# Work required
Pull every line holding the string "computable" from the records below.
------------------------------------------------------------
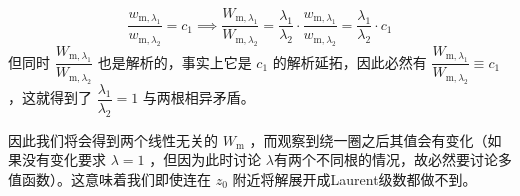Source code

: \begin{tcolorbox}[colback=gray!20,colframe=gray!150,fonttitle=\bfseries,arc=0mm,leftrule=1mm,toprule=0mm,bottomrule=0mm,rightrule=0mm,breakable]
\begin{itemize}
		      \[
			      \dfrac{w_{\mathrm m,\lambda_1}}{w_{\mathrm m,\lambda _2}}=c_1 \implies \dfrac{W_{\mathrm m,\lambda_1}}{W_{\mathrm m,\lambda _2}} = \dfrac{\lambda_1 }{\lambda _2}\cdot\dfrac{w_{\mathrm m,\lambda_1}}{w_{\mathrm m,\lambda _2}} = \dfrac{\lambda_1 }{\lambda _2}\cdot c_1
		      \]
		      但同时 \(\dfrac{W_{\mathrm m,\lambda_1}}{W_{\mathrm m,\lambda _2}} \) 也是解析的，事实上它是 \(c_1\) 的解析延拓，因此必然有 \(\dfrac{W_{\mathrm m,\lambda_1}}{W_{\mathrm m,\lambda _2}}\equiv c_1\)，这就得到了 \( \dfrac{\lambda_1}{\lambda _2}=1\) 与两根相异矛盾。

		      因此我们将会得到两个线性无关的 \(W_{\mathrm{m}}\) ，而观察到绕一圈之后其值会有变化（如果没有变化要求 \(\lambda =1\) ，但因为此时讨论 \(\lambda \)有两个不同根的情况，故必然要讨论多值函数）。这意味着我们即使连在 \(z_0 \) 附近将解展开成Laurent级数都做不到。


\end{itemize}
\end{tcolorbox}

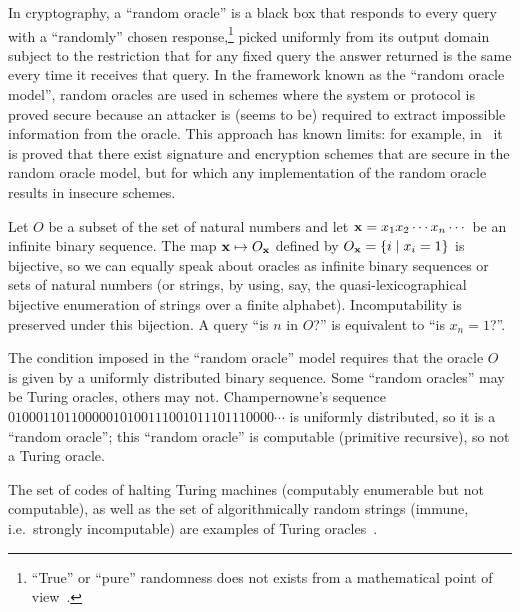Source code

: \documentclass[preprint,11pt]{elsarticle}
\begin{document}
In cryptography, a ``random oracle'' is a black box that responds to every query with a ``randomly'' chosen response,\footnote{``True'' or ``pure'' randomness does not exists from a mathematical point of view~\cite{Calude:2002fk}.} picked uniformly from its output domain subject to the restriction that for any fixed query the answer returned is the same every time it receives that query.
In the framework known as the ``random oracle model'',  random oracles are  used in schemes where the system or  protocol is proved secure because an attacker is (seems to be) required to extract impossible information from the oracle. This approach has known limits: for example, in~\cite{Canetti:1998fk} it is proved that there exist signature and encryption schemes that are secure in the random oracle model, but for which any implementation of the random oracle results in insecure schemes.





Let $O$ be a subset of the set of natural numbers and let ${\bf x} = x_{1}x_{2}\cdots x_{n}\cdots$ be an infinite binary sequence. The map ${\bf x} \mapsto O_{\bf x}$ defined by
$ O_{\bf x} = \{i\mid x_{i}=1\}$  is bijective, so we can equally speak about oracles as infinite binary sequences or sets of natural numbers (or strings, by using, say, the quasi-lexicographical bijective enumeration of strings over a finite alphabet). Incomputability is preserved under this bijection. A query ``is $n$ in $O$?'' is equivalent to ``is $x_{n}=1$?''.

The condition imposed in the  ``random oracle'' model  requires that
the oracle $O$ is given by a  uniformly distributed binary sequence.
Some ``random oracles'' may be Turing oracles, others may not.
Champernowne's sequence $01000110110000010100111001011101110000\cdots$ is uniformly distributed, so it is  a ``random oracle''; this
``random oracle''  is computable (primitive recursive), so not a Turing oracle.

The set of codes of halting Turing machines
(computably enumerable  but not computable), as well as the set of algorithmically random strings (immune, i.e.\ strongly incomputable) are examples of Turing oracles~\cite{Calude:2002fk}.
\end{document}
------------------------------------------------------------
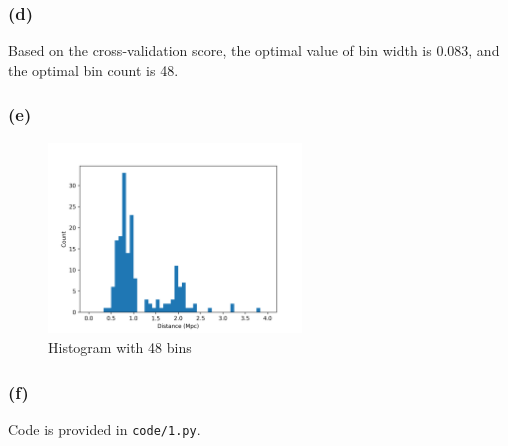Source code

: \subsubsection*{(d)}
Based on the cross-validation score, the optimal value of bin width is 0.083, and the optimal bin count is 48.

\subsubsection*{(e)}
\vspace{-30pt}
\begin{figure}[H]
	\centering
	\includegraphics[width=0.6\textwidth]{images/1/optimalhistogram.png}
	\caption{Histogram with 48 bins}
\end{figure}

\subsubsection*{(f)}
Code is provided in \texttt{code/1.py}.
------------------------------------------------------------
# Answer space
``random oracle''  is computable (primitive recursive), so not a Turing oracle.
(computably enumerable  but not computable), as well as the set of algorithmically random strings (immune, i.e.\ strongly incomputable) are examples of Turing oracles~\cite{Calude:2002fk}.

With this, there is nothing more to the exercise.